O meu primeiro romance “Nevoeiro” está a caminho do seu sétimo aniversário. Na altura, com 18 anos, sentei-me ao computador com uma ideia e só descansei quando ela estava escrita, completa, feita numa história. No entanto, fruto da tenra idade e da ansiedade gerada por querer ter o livro na mão o mais rapidamente possível, cometi alguns erros que, felizmente, geraram lições importantes.
Assim, ficam aqui 5 lições que aprendi no processo de escrita do meu primeiro livro.
- As ideias vêm da nossa vida normal
Há uma noção, à qual dei o nome de “potencial literário”, que mais não é do que uma ferramente para descobrir a melhor forma de uma ideia, para prender a atenção dos leitores ou espectadores. O “Nevoeiro” começa com uma discussão entre duas pessoas que, após um primeiro acto de violência, dá origem a uma confusão descontrolada numa estação de comboios. A verdade é que eu próprio presenciei essa discussão. Só que… não teve violência. Esse “twist” deu-lhe o gatilho para prender a atenção do leitor e para desenrolar a história. Por isso, quando nos queixamos de falta de criatividade ou falta de ideias, só temos de olhar para a nossa vida diária e dar-lhe “um toquezinho”. (E às vezes nem precisamos do toquezinho…)
- Consistência é a chave
É preciso alguma disciplina para trabalhar um romance até à sua forma perfeita. No meu caso, o processo foi lento e acelerado em simultâneo, por paradoxal que pareça. Se, por um lado, foi lento, na medida em que não tive a disciplina que hoje tenho para trabalhar a história de uma forma cadenciada, por outro escrevi quase meia história numa frenética noite, sem dormir. E isso tem implicações no ritmo da própria história. O ritmo deve ser decidido por questões criativas, e não passar para as páginas fruto do ritmo da própria escrita. Daí que estabelecer uma rotina, sobretudo para principiantes, é a melhor forma de nos disciplinarmos.

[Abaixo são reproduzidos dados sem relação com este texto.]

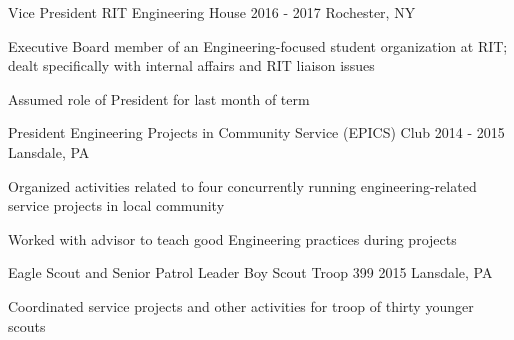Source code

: \begin{cventries}
	\cventry
		{Vice President}
		{RIT Engineering House}
		{2016 - 2017}
		{Rochester, NY}
		{
			\begin{cvitems}
			\item {Executive Board member of an Engineering-focused student organization at RIT; dealt specifically with internal affairs and RIT liaison issues}
			\item {Assumed role of President for last month of term}
			\end{cvitems}
		}

	\cventry
		{President}
		{Engineering Projects in Community Service (EPICS) Club}
		{2014 - 2015}
		{Lansdale, PA}
		{
			\begin{cvitems}
			\item {Organized activities related to four concurrently running engineering-related service projects in local community}
			\item {Worked with advisor to teach good Engineering practices during projects}
			\end{cvitems}
		}

	\cventry
		{Eagle Scout and Senior Patrol Leader}
		{Boy Scout Troop 399}
		{2015}
		{Lansdale, PA}
		{
			\begin{cvitems}
			\item{Coordinated service projects and other activities for troop of thirty younger scouts}
			\end{cvitems}
		}
\end{cventries}
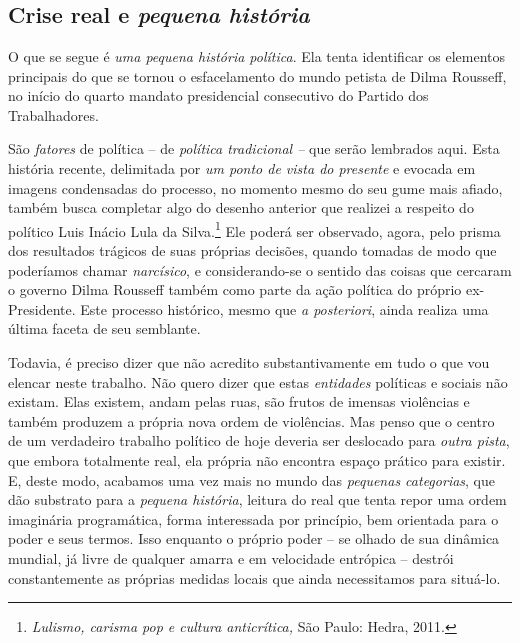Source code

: 

\chapter*{}

\section{Crise real e \emph{pequena
  história}}\label{crise-real-e-pequena-histuxf3ria}


O que se segue é \emph{uma pequena história política}. Ela tenta
identificar os elementos principais do que se tornou o esfacelamento do
mundo petista de Dilma Rousseff, no início do quarto mandato
presidencial consecutivo do Partido dos Trabalhadores.

São \emph{fatores} de política -- de \emph{política tradicional --} que
serão lembrados aqui. Esta história recente, delimitada por \emph{um
ponto de vista do presente} e evocada em imagens condensadas do
processo, no momento mesmo do seu gume mais afiado, também busca
completar algo do desenho anterior que realizei a respeito do político
Luis Inácio Lula da Silva.\footnote{\emph{Lulismo, carisma pop e cultura
anticrítica,} São Paulo: Hedra, 2011.} Ele
poderá ser observado, agora, pelo prisma dos resultados trágicos de suas
próprias decisões, quando tomadas de modo que poderíamos chamar
\emph{narcísico}, e considerando-se o sentido das coisas que cercaram o
governo Dilma Rousseff também como parte da ação política do próprio
ex-Presidente. Este processo histórico, mesmo que \textit{a posteriori}, ainda
realiza uma última faceta de seu semblante.

Todavia, é preciso dizer que não acredito substantivamente em tudo o que
vou elencar neste trabalho. Não quero dizer que estas \emph{entidades}
políticas e sociais não existam. Elas existem, andam pelas ruas, são
frutos de imensas violências e também produzem a própria nova ordem de
violências. Mas penso que o centro de um verdadeiro trabalho político
de hoje deveria ser deslocado para \emph{outra pista}, que embora
totalmente real, ela própria não encontra espaço prático para existir.
E, deste modo, acabamos uma vez mais no mundo das \emph{pequenas
categorias}, que dão substrato para a \emph{pequena história}, leitura
do real que tenta repor uma ordem imaginária programática, forma
interessada por princípio, bem orientada para o poder e seus termos.
Isso enquanto o próprio poder – se olhado de sua dinâmica mundial, já livre de
qualquer amarra e em velocidade entrópica – destrói constantemente as próprias
medidas locais que ainda necessitamos para situá-lo.

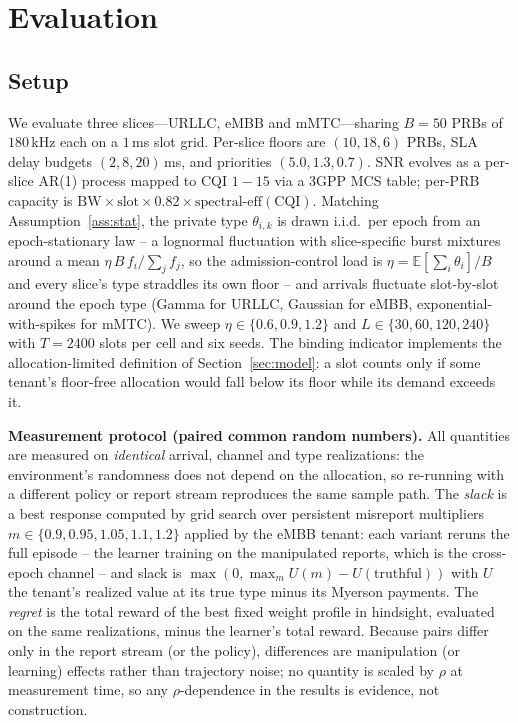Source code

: \documentclass[conference]{IEEEtran}
\theoremstyle{definition}
\theoremstyle{remark}
\newcommand{\Slots}{T}
\newcommand{\Ep}{L}
\newcommand{\rhobind}{\rho}
\newcommand{\load}{\eta}
\newcommand{\type}{\theta}
\newcommand{\flo}{f}
\newcommand{\E}{\mathbb{E}}
\begin{document}
\section{Evaluation}\label{sec:eval}

\subsection{Setup}
We evaluate three slices---URLLC, eMBB and mMTC---sharing $B=50$ PRBs of $180$\,kHz each on a $1$\,ms slot grid. Per-slice floors are $(10,18,6)$ PRBs, SLA delay budgets $(2,8,20)$\,ms, and priorities $(5.0,1.3,0.7)$. SNR evolves as a per-slice AR(1) process mapped to CQI $1\!-\!15$ via a 3GPP MCS table; per-PRB capacity is $\text{BW}\times\text{slot}\times0.82\times\text{spectral-eff}(\text{CQI})$. Matching Assumption~\ref{ass:stat}, the private type $\type_{i,k}$ is drawn i.i.d.\ per epoch from an epoch-stationary law -- a lognormal fluctuation with slice-specific burst mixtures around a mean $\load\,B\,\flo_i/\sum_j \flo_j$, so the admission-control load is $\load=\E[\sum_i\type_i]/B$ and every slice's type straddles its own floor -- and arrivals fluctuate slot-by-slot around the epoch type (Gamma for URLLC, Gaussian for eMBB, exponential-with-spikes for mMTC). We sweep $\load\in\{0.6,0.9,1.2\}$ and $\Ep\in\{30,60,120,240\}$ with $\Slots=2400$ slots per cell and six seeds. The binding indicator implements the allocation-limited definition of Section~\ref{sec:model}: a slot counts only if some tenant's floor-free allocation would fall below its floor while its demand exceeds it.

\textbf{Measurement protocol (paired common random numbers).} All quantities are measured on \emph{identical} arrival, channel and type realizations: the environment's randomness does not depend on the allocation, so re-running with a different policy or report stream reproduces the same sample path. The \emph{slack} is a best response computed by grid search over persistent misreport multipliers $m\in\{0.9,0.95,1.05,1.1,1.2\}$ applied by the eMBB tenant: each variant reruns the full episode -- the learner training on the manipulated reports, which is the cross-epoch channel -- and slack is $\max(0,\max_m U(m)-U(\text{truthful}))$ with $U$ the tenant's realized value at its true type minus its Myerson payments. The \emph{regret} is the total reward of the best fixed weight profile in hindsight, evaluated on the same realizations, minus the learner's total reward. Because pairs differ only in the report stream (or the policy), differences are manipulation (or learning) effects rather than trajectory noise; no quantity is scaled by $\rhobind$ at measurement time, so any $\rhobind$-dependence in the results is evidence, not construction.
\end{document}
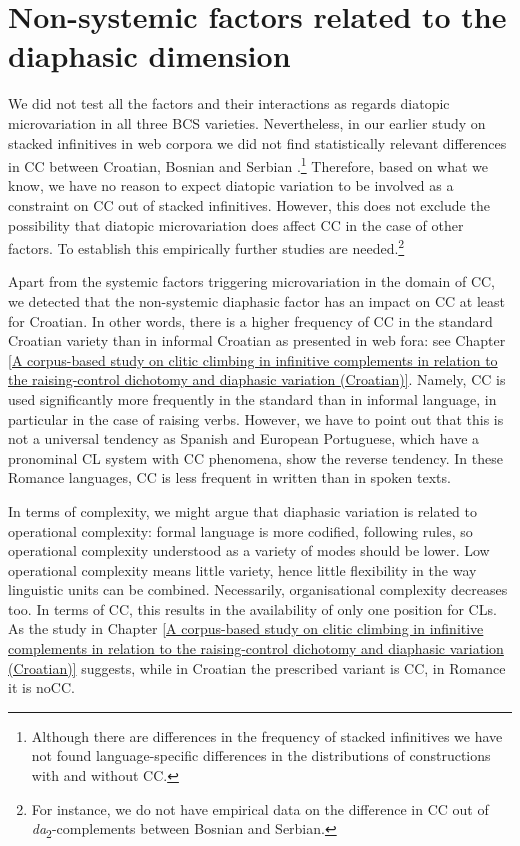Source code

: \section{Non-systemic factors related to the diaphasic dimension}
\label{Non-systemic factors related to the diaphasic dimension}
We did not test all the factors and their interactions as regards diatopic microvariation in all three BCS varieties. Nevertheless, in our earlier study on stacked infinitives in web corpora we did not find statistically relevant differences in CC between Croatian, Bosnian and Serbian \citep*[cf.][]{HKJ18}.\footnote{Although there are differences in the frequency of stacked infinitives we have not found language-specific differences in the distributions of constructions with and without CC.} Therefore, based on what we know, we have no reason to expect diatopic variation to be involved as a constraint on CC out of stacked infinitives. However, this does not exclude the possibility that diatopic microvariation does affect CC in the case of other factors. To establish this empirically further studies are needed.\footnote{For instance, we do not have empirical data on the difference in CC out of \textit{da}\textsubscript{2}-complements between Bosnian and Serbian.}

Apart from the systemic factors triggering microvariation in the domain of CC, we detected that the non-systemic diaphasic factor has an impact on CC at least for Croatian. In other words, there is a higher frequency of CC in the standard Croatian variety than in informal Croatian as presented in web fora: see Chapter \ref{A corpus-based study on clitic climbing in infinitive complements in relation to the raising-control dichotomy and diaphasic variation (Croatian)}. Namely, CC is used significantly more frequently in the standard than in informal language, in particular in the case of raising verbs. However, we have to point out that this is not a universal tendency as Spanish and European Portuguese, which have a pronominal CL system with CC phenomena, show the reverse tendency. In these Romance languages, CC is less frequent in written than in spoken texts. 

In terms of complexity, we might argue that diaphasic variation is related to operational complexity: formal language is more codified, following rules, so operational complexity understood as a variety of modes should be lower. Low operational complexity means little variety, hence little flexibility in the way linguistic units can be combined. Necessarily, organisational complexity decreases too. In terms of CC, this results in the availability of only one position for CLs. As the study in Chapter \ref{A corpus-based study on clitic climbing in infinitive complements in relation to the raising-control dichotomy and diaphasic variation (Croatian)} suggests, while in Croatian the prescribed variant is CC, in Romance it is noCC. 


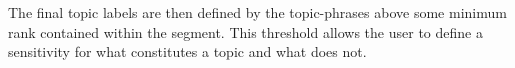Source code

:     The final topic labels are then defined by the topic-phrases above some minimum rank contained within the segment. This threshold allows the user to define a sensitivity for what constitutes a topic and what does not.
    
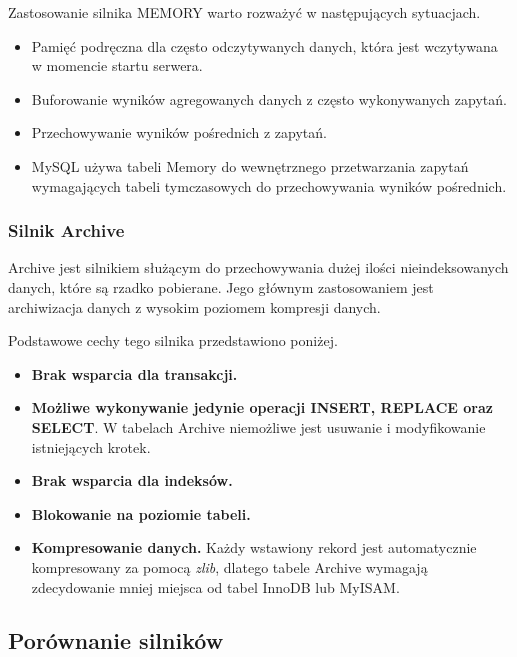 Zastosowanie silnika MEMORY warto rozważyć w następujących sytuacjach.
\begin{itemize}
	\item Pamięć podręczna dla często odczytywanych danych, która jest wczytywana w momencie startu serwera.
	\item Buforowanie wyników agregowanych danych z często wykonywanych zapytań.
	\item Przechowywanie wyników pośrednich z zapytań.
	\item MySQL używa tabeli Memory do wewnętrznego przetwarzania zapytań wymagających tabeli tymczasowych do przechowywania wyników pośrednich.
\end{itemize}

\subsubsection{Silnik Archive}
Archive jest silnikiem służącym do przechowywania dużej ilości nieindeksowanych danych, które są rzadko pobierane. Jego głównym zastosowaniem jest archiwizacja danych z wysokim poziomem kompresji danych.

Podstawowe cechy tego silnika przedstawiono poniżej.
\begin{itemize}
	\item \textbf{Brak wsparcia dla transakcji.}
	\item \textbf{Możliwe wykonywanie jedynie operacji INSERT, REPLACE oraz SELECT}. W tabelach Archive niemożliwe jest usuwanie i modyfikowanie istniejących krotek.
	\item \textbf{Brak wsparcia dla indeksów.}
	\item \textbf{Blokowanie na poziomie tabeli.}
	\item \textbf{Kompresowanie danych.} Każdy wstawiony rekord jest automatycznie kompresowany za pomocą \textit{zlib}, dlatego tabele Archive wymagają zdecydowanie mniej miejsca od tabel InnoDB lub MyISAM.
\end{itemize}


\subsection{Porównanie silników}



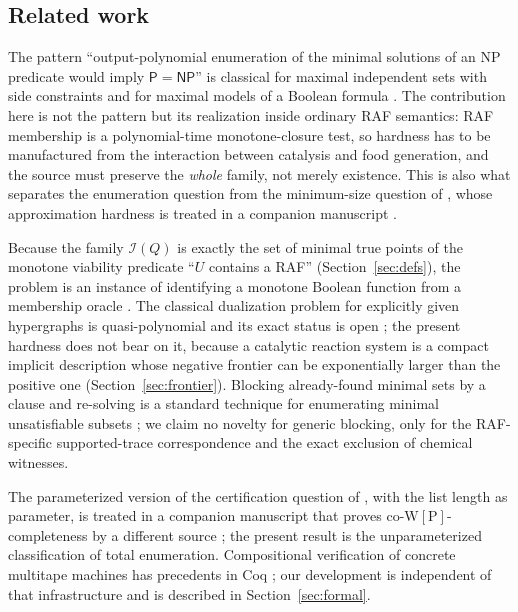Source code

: \documentclass[11pt,a4paper]{article}
\theoremstyle{plain}
\theoremstyle{definition}
\theoremstyle{remark}
\newcommand{\Irr}{\mathcal I}
\newcommand{\PP}{\mathsf P}
\newcommand{\NP}{\mathsf{NP}}
\begin{document}
\subsection{Related work}

The pattern ``output-polynomial enumeration of the minimal solutions of an NP predicate would imply $\PP=\NP$'' is classical for maximal independent sets with side constraints \cite{lawler1980generating,johnson1988generating} and for maximal models of a Boolean formula \cite{kavvadias2000generating}. The contribution here is not the pattern but its realization inside ordinary RAF semantics: RAF membership is a polynomial-time monotone-closure test, so hardness has to be manufactured from the interaction between catalysis and food generation, and the source must preserve the \emph{whole} family, not merely existence. This is also what separates the enumeration question from the minimum-size question of \cite{steel2013minimal}, whose approximation hardness is treated in a companion manuscript \cite{minraf2026}.

Because the family $\Irr(Q)$ is exactly the set of minimal true points of the monotone viability predicate ``$U$ contains a RAF'' (Section~\ref{sec:defs}), the problem is an instance of identifying a monotone Boolean function from a membership oracle \cite{bioch1995complexity}. The classical dualization problem for explicitly given hypergraphs is quasi-polynomial \cite{fredman1996complexity,eiter1995identifying} and its exact status is open \cite{mary2024enumeration}; the present hardness does not bear on it, because a catalytic reaction system is a compact implicit description whose negative frontier can be exponentially larger than the positive one (Section~\ref{sec:frontier}). Blocking already-found minimal sets by a clause and re-solving is a standard technique for enumerating minimal unsatisfiable subsets \cite{liffiton2016fast}; we claim no novelty for generic blocking, only for the RAF-specific supported-trace correspondence and the exact exclusion of chemical witnesses.

The parameterized version of the certification question of \cite{steel2013minimal}, with the list length as parameter, is treated in a companion manuscript that proves co-$\mathrm{W[P]}$-completeness by a different source \cite{certification2026}; the present result is the unparameterized classification of total enumeration. Compositional verification of concrete multitape machines has precedents in Coq \cite{forster2020verified}; our development is independent of that infrastructure and is described in Section~\ref{sec:formal}.
\end{document}
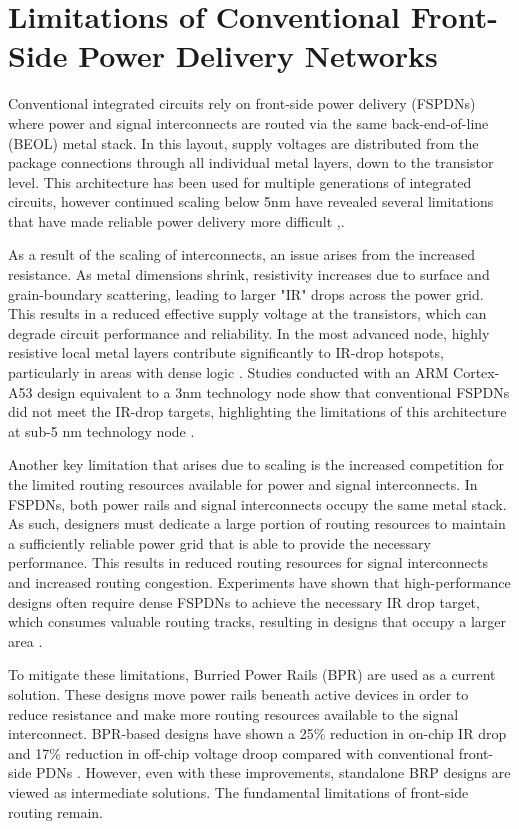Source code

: \section{Limitations of Conventional Front-Side Power Delivery Networks}

Conventional integrated circuits rely on front-side power delivery (FSPDNs) where power and signal interconnects are routed via the same back-end-of-line (BEOL) metal stack. In this layout, supply voltages are distributed from the package connections through all individual metal layers, down to the transistor level. This architecture has been used for multiple generations of integrated circuits, however continued scaling below 5nm have revealed several limitations that have made reliable power delivery more difficult \cite{9817394},\cite{10244504}. 

As a result of the scaling of interconnects, an issue arises from the increased resistance. As metal dimensions shrink, resistivity increases due to surface and grain-boundary scattering, leading to larger "IR" drops across the power grid\cite{8993617}. This results in a reduced effective supply voltage at the transistors, which can degrade circuit performance and reliability. In the most advanced node, highly resistive local metal layers contribute significantly to IR-drop hotspots, particularly in areas with dense logic \cite{8993617}. Studies conducted with an ARM Cortex-A53 design equivalent to a 3nm technology node show that conventional FSPDNs did not meet the IR-drop targets, highlighting the limitations of this architecture at sub-5 nm technology node \cite{9817394}.

Another key limitation that arises due to scaling is the increased competition for the limited routing resources available for power and signal interconnects. In FSPDNs, both power rails and signal interconnects occupy the same metal stack. As such, designers must dedicate a large portion of routing resources to maintain a sufficiently reliable power grid that is able to provide the necessary performance. This results in reduced routing resources for signal interconnects and increased routing congestion. Experiments have shown that high-performance designs often require dense FSPDNs to achieve the necessary IR drop target, which consumes valuable routing tracks, resulting in designs that occupy a larger area \cite{10631463}.

To mitigate these limitations, Burried Power Rails (BPR) are used as a current solution. These designs move power rails beneath active devices in order to reduce resistance and make more routing resources available to the signal interconnect. BPR-based designs have shown a 25\% reduction in on-chip IR drop and 17\% reduction in off-chip voltage droop compared with conventional front-side PDNs \cite{9817394}. However, even with these improvements, standalone BRP designs are viewed as intermediate solutions\cite{10244504}. The fundamental limitations of front-side routing remain.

- A escrita é um processo de desconstrução
Quase como a escultura, o acto de escrever é o de desconstruir um mundo que já existe dentro da nossa própria cabeça enquanto escritores. Mas, para isso acontecer, temos de, efectivamente, criar esse mundo. Dar largas à imaginação e dar corpo ao universo que pretendemos criar, às personagens. Conhecê-las como se fossem amigos próximos, deixá-las falar dentro da nossa mente. Partindo desse conhecimento completo sobre a nossa história, vamos desconstruindo-a para o leitor, sabendo que nem tudo fará parte do resultado final. Mas quanto melhor conhecermos esse mundo nosso, melhor será a história.
- Tempo, tempo, tempo: deixar a história repousar
Parte da disciplina que é exigida a quem se compromete a escrever um livro tem também que ver com a capacidade de… não fazer nada. De terminar a história e deixá-la respirar, descansar, sem olhar para ela. Enquanto escritores, viciamo-nos no manuscrito, sabemo-lo quase de trás para a frente, e precisamos de criar algum distanciamento. Na escrita, como na vida, conseguimos ter uma melhor percepção quando nos afastamos e olhamos de fora. E, após esse processo de distanciamento, poderemos dar largas a um trabalho de edição que implicará cortes, mudanças, alterações, que serão tanto mais difíceis de operar, quanto mais próximos estivermos da história que criamos.
- Perceber que uma história é como uma dança: é feita a dois
A doutrina diverge sobre para quem escrevemos quando escrevemos. Tenho uma opinião clara sobre isto: quem diz que escreve para si próprio mente, quando decide partilhar o que escreve. Penso que quando permitimos ao público ler-nos, abrimos parte de nós para conhecidos e desconhecidos. E essa noção de complementaridade entre quem escreve e quem lê é importante, na medida em que o processo da história só se completa quando ela chega às mãos do leitor. E esse mesmo leitor fará interpretações que nunca sonhamos sequer. Mas que enriquecem o universo daquela história sem lhe mexer nas palavras. Por fim, termos presente a ideia de que alguém nos lerá ajuda-nos a tomar decisões: temos de nos colocar constantemente na pele do leitor, tentando perceber se ele, que tem menos informações que nós sobre o mundo que criamos, conseguirá sempre estar a par do que vai acontecendo. Manter o leitor activo, dentro da história, é algo que todos os escritores devem procurar atingir.
Muitas outras lições absorvi do processo de escrita do romance, mas penso que estas foram as principais. O acto de escrever é estimulante, difícil, por vezes, mas provoca uma das melhores sensações do mundo, quando sentimos o impacto das palavras lá fora.